Born in Washington, D.C., Cobb is a former field secretary of the Student Nonviolent Coordinating Committee (SNCC). He helped to organize Freedom Summer with the Council of Federated Organizations (COFO) in 1964. In the same year, Cobb contributed to the Mississippi Summer Project by proposing the creation of Freedom Schools, which was geared towards teaching reading, writing, and mathematics along with Black history and culture to anyone who was interested.
“We are so lucky to have Charlie Cobb keynoting our MLK Convocation this year at JSU,” said Robert Luckett, Ph.D., director of the Margaret Walker Center. “His legacy as a scholar and activist is legendary, and it is of great significance that he will be speaking at the historic Masonic Temple, the site of so many extraordinary moments during the civil rights movement, including the state convention of the Mississippi Freedom Democratic Party in 1964.”
In January 1969, Margaret Walker began the MLK Convocation at Jackson State to honor King just nine months after his assassination, making it one of the oldest celebrations of his life in the nation.

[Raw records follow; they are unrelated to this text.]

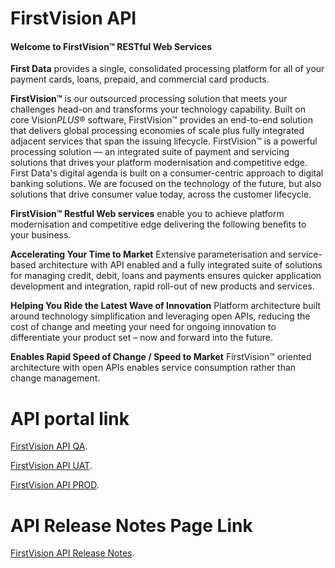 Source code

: # FirstVision API

#### Welcome to FirstVision™ RESTful Web Services

**First Data** provides a single, consolidated processing platform for all of your payment cards, loans, prepaid, and commercial card products.

**FirstVision™** is our outsourced processing solution that meets your challenges head-on and transforms your technology capability. Built on core Vision*PLUS*® software, FirstVision™ provides an end-to-end solution that delivers global processing economies of scale plus fully integrated adjacent services that span the issuing lifecycle.
FirstVision™ is a powerful processing solution — an integrated suite of payment and servicing solutions that drives your platform modernisation and competitive edge.
First Data's digital agenda is built on a consumer-centric approach to digital banking solutions. We are focused on the technology of the future, but also solutions that drive consumer value today, across the customer lifecycle.

**FirstVision™ Restful Web services** enable you to achieve platform modernisation  and competitive edge delivering the following benefits to your business.

**Accelerating Your Time to Market**
Extensive parameterisation and service-based architecture with API enabled and a fully integrated suite of solutions for managing credit, debit, loans and payments ensures quicker application development and integration, rapid roll-out of new products and services.

**Helping You Ride the Latest Wave of Innovation**
Platform architecture built around technology simplification and leveraging open APIs, reducing the cost of change and meeting your need for ongoing innovation to differentiate your product set – now and forward into the future.

**Enables Rapid Speed of Change / Speed to Market**
FirstVision™ oriented architecture with open APIs enables service consumption rather than change management.


# API portal link

[FirstVision API QA](./?path=/docs/swagger/qa/).

[FirstVision API UAT](./?path=/docs/swagger/uat/).

[FirstVision API PROD](./?path=/docs/swagger/prod/).


# API Release Notes Page Link

[FirstVision API Release Notes](./?path=/docs/Release-Notes/Release-notes.md). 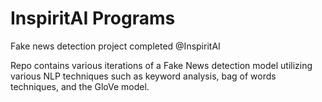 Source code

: # InspiritAI Programs
Fake news detection project completed @InspiritAI

Repo contains various iterations of a Fake News detection model utilizing various NLP techniques such as keyword analysis, bag of words techniques, and the GloVe model.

Cobb joins its list of notable speakers for the 55th celebration.
Cobb is the author, editor, and co-author of several books, including ‘This Nonviolent Stuff’ll Get You Killed: How Guns Made the Civil Rights Movement Possible’ and ‘On the Road to Freedom, a Guided Tour of the Civil Rights Trail’. He is also a founding member of the National Association for Black Journalists and was inducted into their hall of fame in July 2008. Cobb has worked as a reporter for WHUR Radio in Washington, D.C., and National Public Radio, as well as an on-air writer and correspondent for PBS’s documentary series ‘FRONTLINE,’ and the first Black writer for National Geographic magazine as an editorial staff member. The journalist has also helped establish the online news site ‘AllAfrica,’ where he serves as their first diplomatic correspondent.
The MLK convocation is free and open to the public.